[model] Support deepseek-v4 #86
Conversation
There was a problem hiding this comment.
Code Review
This pull request adds documentation for deepseek_v4 support and updates the transformer layer to integrate with newer Megatron-Core offloading interfaces. Feedback indicates that the offloading implementation is incomplete, as it fails to properly initialize the normalization managers, and the local import should be moved for efficiency. Additionally, the implementation for the deepseek_v4 model appears to be missing from the current changes.

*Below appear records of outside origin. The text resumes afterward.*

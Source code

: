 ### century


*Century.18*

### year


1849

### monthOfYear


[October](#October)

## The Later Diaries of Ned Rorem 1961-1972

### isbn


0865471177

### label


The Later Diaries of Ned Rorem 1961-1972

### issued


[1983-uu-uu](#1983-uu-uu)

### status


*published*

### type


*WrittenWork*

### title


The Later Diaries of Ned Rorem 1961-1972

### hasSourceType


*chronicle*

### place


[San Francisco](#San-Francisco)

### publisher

| if hasattr(self, '_set_offload_modules'): | ||
| from megatron.core.transformer.transformer_layer import _get_offloading_interface | ||
| self._set_offload_modules() | ||
| self.off_interface = _get_offloading_interface() | ||
| self.mlp_norm_manager = None |
There was a problem hiding this comment.
The initialization of offloading managers for Megatron-Core 0.17+ is incomplete. Setting self.mlp_norm_manager = None without assigning a manager from self.off_interface effectively disables offloading for the MLP layer normalization, even when it is configured in offload_modules. Additionally, self.attn_norm_manager should also be initialized to avoid potential AttributeError in base class methods that expect it to be present in newer versions of Megatron-Core.
Also, the local import of _get_offloading_interface inside __init__ is inefficient as it executes for every layer instantiation; consider moving it to the top of the file if possible.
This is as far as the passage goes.